Chapter 2


The Stanford Linear Accelerator Experiment



"The reasonable man adapts himself to the world. The unreasonable one persists in trying to adapt the world to himself. Therefore all progress depends on the unreasonable man."

George Bernard Shaw





Before talking about the experiment under study, let us first talk about what happens to a bullet when it is shot.  If you shoot a bullet horizontally, the bullet will hit the ground fairly quickly (because of gravity) while it is still in motion.  But now suppose we shoot a bullet into the ocean.  This bullet will not go very far.  How far it goes depends on the shape of the bullet, the weight of the bullet, and so on.


Suppose we were given the assignment to shoot a bullet from 100 feet from the ocean's water at New York City, and we were told to make sure the bullet traveled all the way to France underwater, and that the bullet must accelerate all the way to France, while it was underwater.  Now that is an assignment!


Obviously, our only choice is to build some type of apparatus and put it underneath the ocean's surface.  It must stretch all the way from New York City to France.  Let us assume we build a very long metal frame, and attached to this frame are a series of electromagnets.  These electromagnets must be coordinated by a computer.  As the steel bullet travels underwater, each successive electromagnet provides a little bit more magnetic energy than the one before it.  The electromagnets near France will be putting out a lot of magnetism.


But now let's change things.  Suppose when the bullet is half-way to France all of the remaining electromagnets emit exactly the same magnetic energy.  In this case the bullet will travel at a fixed rate of speed for the rest of the trip.  But note that it takes energy to maintain a constant rate of speed for the bullet.  Now let's suppose that when the bullet is three-quarters across the ocean that the framework loses electricity and all electromagnets turn off.  Very quickly after this happens, the bullet will stop its forward motion and will fall to the bottom of the ocean.

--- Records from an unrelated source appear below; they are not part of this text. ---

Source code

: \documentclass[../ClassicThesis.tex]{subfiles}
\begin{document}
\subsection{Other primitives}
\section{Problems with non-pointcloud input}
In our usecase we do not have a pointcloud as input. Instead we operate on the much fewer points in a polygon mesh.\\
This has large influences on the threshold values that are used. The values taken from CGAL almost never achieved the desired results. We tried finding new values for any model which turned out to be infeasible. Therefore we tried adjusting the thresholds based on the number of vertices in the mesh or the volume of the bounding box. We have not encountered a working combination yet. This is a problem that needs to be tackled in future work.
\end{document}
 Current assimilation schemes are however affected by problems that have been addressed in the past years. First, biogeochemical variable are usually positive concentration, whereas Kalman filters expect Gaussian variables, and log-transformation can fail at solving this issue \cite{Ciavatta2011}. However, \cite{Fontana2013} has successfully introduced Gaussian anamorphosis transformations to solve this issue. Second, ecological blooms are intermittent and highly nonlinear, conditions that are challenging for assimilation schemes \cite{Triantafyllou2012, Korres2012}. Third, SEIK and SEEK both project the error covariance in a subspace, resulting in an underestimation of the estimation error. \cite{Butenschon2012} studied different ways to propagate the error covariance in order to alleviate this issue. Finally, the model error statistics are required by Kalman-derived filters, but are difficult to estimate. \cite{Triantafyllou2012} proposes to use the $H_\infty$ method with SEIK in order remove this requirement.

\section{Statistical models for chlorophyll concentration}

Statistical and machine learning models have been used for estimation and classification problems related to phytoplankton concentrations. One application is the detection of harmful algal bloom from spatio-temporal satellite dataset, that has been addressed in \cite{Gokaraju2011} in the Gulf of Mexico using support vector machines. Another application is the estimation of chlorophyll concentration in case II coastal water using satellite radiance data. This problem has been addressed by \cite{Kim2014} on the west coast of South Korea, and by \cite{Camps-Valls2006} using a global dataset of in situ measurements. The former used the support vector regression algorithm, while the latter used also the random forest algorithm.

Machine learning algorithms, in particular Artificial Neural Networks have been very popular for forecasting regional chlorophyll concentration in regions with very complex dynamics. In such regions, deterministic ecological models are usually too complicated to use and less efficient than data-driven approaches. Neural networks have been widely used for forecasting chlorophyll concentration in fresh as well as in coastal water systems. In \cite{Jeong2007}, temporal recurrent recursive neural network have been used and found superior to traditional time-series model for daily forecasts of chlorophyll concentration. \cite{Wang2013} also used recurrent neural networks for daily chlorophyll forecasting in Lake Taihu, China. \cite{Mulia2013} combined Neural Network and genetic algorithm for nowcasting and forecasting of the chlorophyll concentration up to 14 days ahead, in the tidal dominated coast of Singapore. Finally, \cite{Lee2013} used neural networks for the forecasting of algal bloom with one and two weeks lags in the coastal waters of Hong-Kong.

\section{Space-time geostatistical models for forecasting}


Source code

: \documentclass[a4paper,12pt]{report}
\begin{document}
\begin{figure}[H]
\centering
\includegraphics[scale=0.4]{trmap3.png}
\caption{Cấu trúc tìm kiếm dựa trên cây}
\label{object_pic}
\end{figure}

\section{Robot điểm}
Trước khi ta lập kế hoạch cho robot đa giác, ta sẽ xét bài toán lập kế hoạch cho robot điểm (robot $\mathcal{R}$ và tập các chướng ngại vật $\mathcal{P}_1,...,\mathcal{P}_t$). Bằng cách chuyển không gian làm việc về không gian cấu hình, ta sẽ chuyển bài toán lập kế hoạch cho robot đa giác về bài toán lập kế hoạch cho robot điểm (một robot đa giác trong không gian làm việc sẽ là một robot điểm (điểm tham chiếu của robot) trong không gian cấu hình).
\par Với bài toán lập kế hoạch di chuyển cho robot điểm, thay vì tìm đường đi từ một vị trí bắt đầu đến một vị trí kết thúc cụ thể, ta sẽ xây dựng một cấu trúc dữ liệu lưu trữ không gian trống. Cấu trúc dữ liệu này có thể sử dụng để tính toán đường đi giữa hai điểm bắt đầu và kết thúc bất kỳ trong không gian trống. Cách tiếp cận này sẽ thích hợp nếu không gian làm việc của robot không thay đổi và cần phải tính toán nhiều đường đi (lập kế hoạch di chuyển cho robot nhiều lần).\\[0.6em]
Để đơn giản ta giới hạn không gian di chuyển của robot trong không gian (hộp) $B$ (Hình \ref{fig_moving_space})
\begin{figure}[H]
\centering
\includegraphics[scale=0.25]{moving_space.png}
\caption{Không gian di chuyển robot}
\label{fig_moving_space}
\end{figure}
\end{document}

So why is this framework necessary?  The reason is resistance.  The water is very dense, compared to the air, and a bullet encounters a lot of resistance when it is traveling through water.  Without an outside energy source, such as the framework of electromagnets, the bullet would quickly stop its forward motion.



The SLAC Experiment


It takes only 4 inches, and common household electricity, to accelerate electrons to 30% of the speed of light in a vacuum (this happens inside of television sets all the time).  Thus it should only take about 13 inches to accelerate electrons to the speed of light using household electricity.  But it doesn't.  In fact, it takes an enormous amount of distance and energy to accelerate electrons to near the speed of light.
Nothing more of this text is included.